The Witness is developed and published by Thekla Inc., primarily led by Jonathan Blow. I can’t go much, if at all, into discussing any kind of story elements: there’s not much story, and what is there is told through exploration best left for the player to discover by themselves. There is, at this point, three known endings to The Witness. I’ve experienced a secret ending as well as what I would describe as the main ending. In the load file for the main ending I’m told I’ve completed 381 puzzle panels. An ending supposedly more fitting comes from completing the game 100%, but I haven’t seen that yet, primarily because it would take many more hours to get there. I’m going to say this here: the main ending was disappointing. Of the three or four endings you can come up with for this game, I guarantee you one of them is right.
I’m not a fan of puzzle games, but The Witness’ puzzle design is almost flawless. There’s a lot of staring blankly at a puzzle panel knowing the answer is there, but you just can’t see it yet.
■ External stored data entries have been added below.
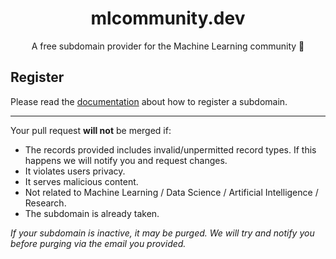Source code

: <h1 align="center">mlcommunity.dev</h1>

<p align="center">
A free subdomain provider for the Machine Learning community 🚀
</p>

## Register

Please read the [documentation](https://ddns.mlcommunity.dev) about how to register a subdomain.

---

Your pull request **will not** be merged if:
- The records provided includes invalid/unpermitted record types. If this happens we will notify you and request changes.
- It violates users privacy.
- It serves malicious content.
- Not related to Machine Learning / Data Science / Artificial Intelligence / Research.
- The subdomain is already taken.

*If your subdomain is inactive, it may be purged. We will try and notify you before purging via the email you provided.*

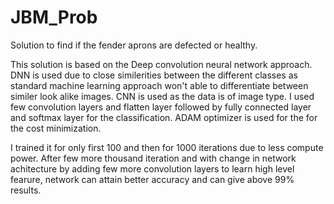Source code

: # JBM_Prob

Solution to find if the fender aprons are defected or healthy.

This solution is based on the Deep convolution neural network approach. DNN is used due to close similerities between the different classes as standard machine learning approach won't able to differentiate between similer look alike images. CNN is used as the data is of image type.
I used few convolution layers and flatten layer followed by fully connected layer and softmax layer for the classification. ADAM optimizer is used for the for the cost minimization. 

I trained it for only first 100 and then for 1000 iterations due to less compute power. After few more thousand iteration and with change in network achitecture by adding few more convolution layers to learn high level fearure, network can attain better accuracy and can give above 99% results.
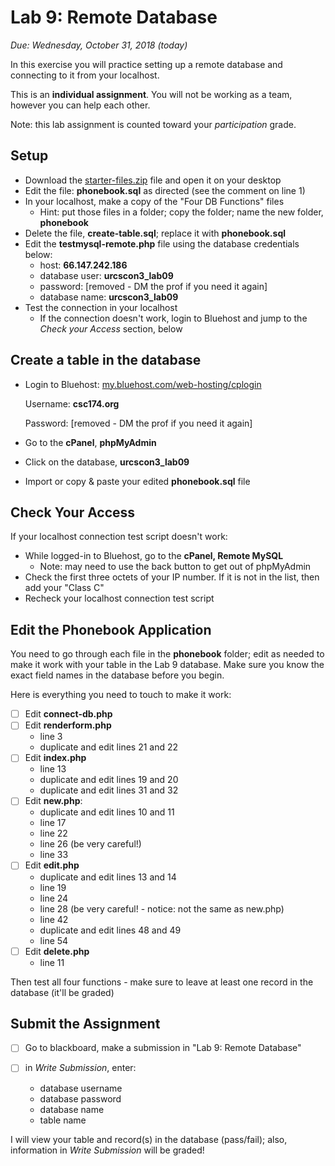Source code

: # Lab 9: Remote Database

*Due: Wednesday, October 31, 2018 (today)* 

In this exercise you will practice setting up a remote database and connecting to it from your localhost.

This is an **individual assignment**.  You will not be working as a team, however you can help each other.

Note: this lab assignment is counted toward your *participation* grade.

## Setup

- Download the [starter-files.zip](starter-files.zip) file and open it on your desktop
- Edit the file: **phonebook.sql** as directed (see the comment on line 1)
- In your localhost, make a copy of the "Four DB Functions" files
  - Hint: put those files in a folder; copy the folder; name the new folder, **phonebook**
- Delete the file, **create-table.sql**; replace it with **phonebook.sql**
- Edit the **testmysql-remote.php** file using the database credentials below:
  - host: **66.147.242.186**
  - database user: **urcscon3_lab09**
  - password: [removed - DM the prof if you need it again]
  - database name: **urcscon3_lab09**
- Test the connection in your localhost
  - If the connection doesn't work, login to Bluehost and jump to the *Check your Access* section, below

## Create a table in the database

- Login to Bluehost: [my.bluehost.com/web-hosting/cplogin](https://my.bluehost.com/web-hosting/cplogin)

  Username: **csc174.org**

  Password: [removed - DM the prof if you need it again]

- Go to the **cPanel**,  **phpMyAdmin**
- Click on the database, **urcscon3_lab09**
- Import or copy & paste your edited **phonebook.sql** file

## Check Your Access

If your localhost connection test script doesn't work:

- While logged-in to Bluehost, go to the **cPanel, Remote MySQL** 
  - Note: may need to use the back button to get out of phpMyAdmin
- Check the first three octets of your IP number.  If it is not in the list, then add your "Class C"
- Recheck your localhost connection test script

## Edit the Phonebook Application

You need to go through each file in the **phonebook** folder; edit as needed to make it work with your table in the Lab 9 database.  Make sure you know the exact field names in the database before you begin.

Here is everything you need to touch to make it work:

- [ ] Edit **connect-db.php**
- [ ] Edit **renderform.php**
    - line 3
    - duplicate and edit lines 21 and 22
- [ ] Edit **index.php**
    - line 13
    - duplicate and edit lines 19 and 20
    - duplicate and edit lines 31 and 32
- [ ] Edit **new.php**:
    - duplicate and edit lines 10 and 11
    - line 17
    - line 22
    - line 26 (be very careful!)
    - line 33
- [ ] Edit **edit.php**
    - duplicate and edit lines 13 and 14
    - line 19
    - line 24
    - line 28 (be very careful! - notice: not the same as new.php)
    - line 42
    - duplicate and edit lines 48 and 49
    - line 54
- [ ] Edit **delete.php**
    - line 11

Then test all four functions - make sure to leave at least one record in the database (it'll be graded)

## Submit the Assignment

- [ ] Go to blackboard, make a submission in "Lab 9: Remote Database"

- [ ] in *Write Submission*, enter:
    - database username
    - database password
    - database name
    - table name

I will view your table and record(s) in the database (pass/fail); also, information in *Write Submission* will be graded!
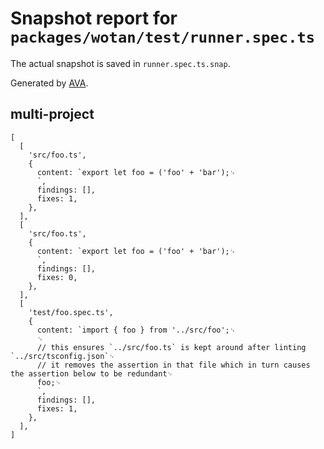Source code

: # Snapshot report for `packages/wotan/test/runner.spec.ts`

The actual snapshot is saved in `runner.spec.ts.snap`.

Generated by [AVA](https://ava.li).

## multi-project

    [
      [
        'src/foo.ts',
        {
          content: `export let foo = ('foo' + 'bar');␊
          `,
          findings: [],
          fixes: 1,
        },
      ],
      [
        'src/foo.ts',
        {
          content: `export let foo = ('foo' + 'bar');␊
          `,
          findings: [],
          fixes: 0,
        },
      ],
      [
        'test/foo.spec.ts',
        {
          content: `import { foo } from '../src/foo';␊
          ␊
          // this ensures `../src/foo.ts` is kept around after linting  `../src/tsconfig.json`␊
          // it removes the assertion in that file which in turn causes the assertion below to be redundant␊
          foo;␊
          `,
          findings: [],
          fixes: 1,
        },
      ],
    ]
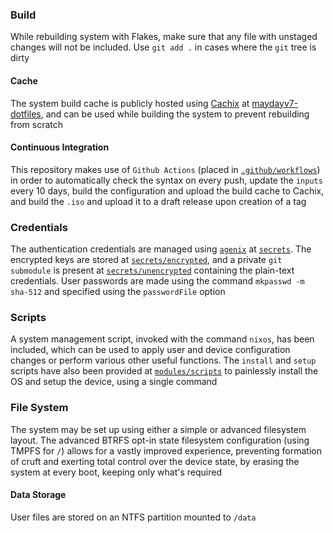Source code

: ### Build
While rebuilding system with Flakes, make sure that any file with unstaged changes will not be included. Use `git add .` in cases where the `git` tree is dirty

#### Cache
The system build cache is publicly hosted using [Cachix](https://www.cachix.org) at [maydayv7-dotfiles](https://app.cachix.org/cache/maydayv7-dotfiles), and can be used while building the system to prevent rebuilding from scratch

#### Continuous Integration
This repository makes use of `Github Actions` (placed in [`.github/workflows`](../.github/workflows)) in order to automatically check the syntax on every push, update the `inputs` every 10 days, build the configuration and upload the build cache to Cachix, and build the `.iso` and upload it to a draft release upon creation of a tag

### Credentials
The authentication credentials are managed using [`agenix`](https://github.com/ryantm/agenix) at [`secrets`](../secrets). The encrypted keys are stored at [`secrets/encrypted`](../secrets/encrypted), and a private `git submodule` is present at [`secrets/unencrypted`](../secrets/unencrypted) containing the plain-text credentials. User passwords are made using the command `mkpasswd -m sha-512` and specified using the `passwordFile` option

### Scripts
A system management script, invoked with the command `nixos`, has been included, which can be used to apply user and device configuration changes or perform various other useful functions. The `install` and `setup` scripts have also been provided at [`modules/scripts`](../modules/scripts) to painlessly install the OS and setup the device, using a single command

### File System
The system may be set up using either a simple or advanced filesystem layout. The advanced BTRFS opt-in state filesystem configuration (using TMPFS for `/`) allows for a vastly improved experience, preventing formation of cruft and exerting total control over the device state, by erasing the system at every boot, keeping only what's required

#### Data Storage
User files are stored on an NTFS partition mounted to `/data`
The game teaches you each puzzle mechanic slowly; you’ll start with an easy puzzle with the new mechanic and the series of panels gradually become more difficult. After about two or three panels you’ll probably have figured out what the mechanic is. The way The Witness teaches you how to complete puzzles is well thought out, however some aren’t fleshed out as well as others. I can’t go much into the puzzles either because again, it is best left experienced by the player, but there are plenty of moments of “oh that’s very clever” because of its fantastic puzzle design. You can see from the puzzles why The Witness has been in development for so long.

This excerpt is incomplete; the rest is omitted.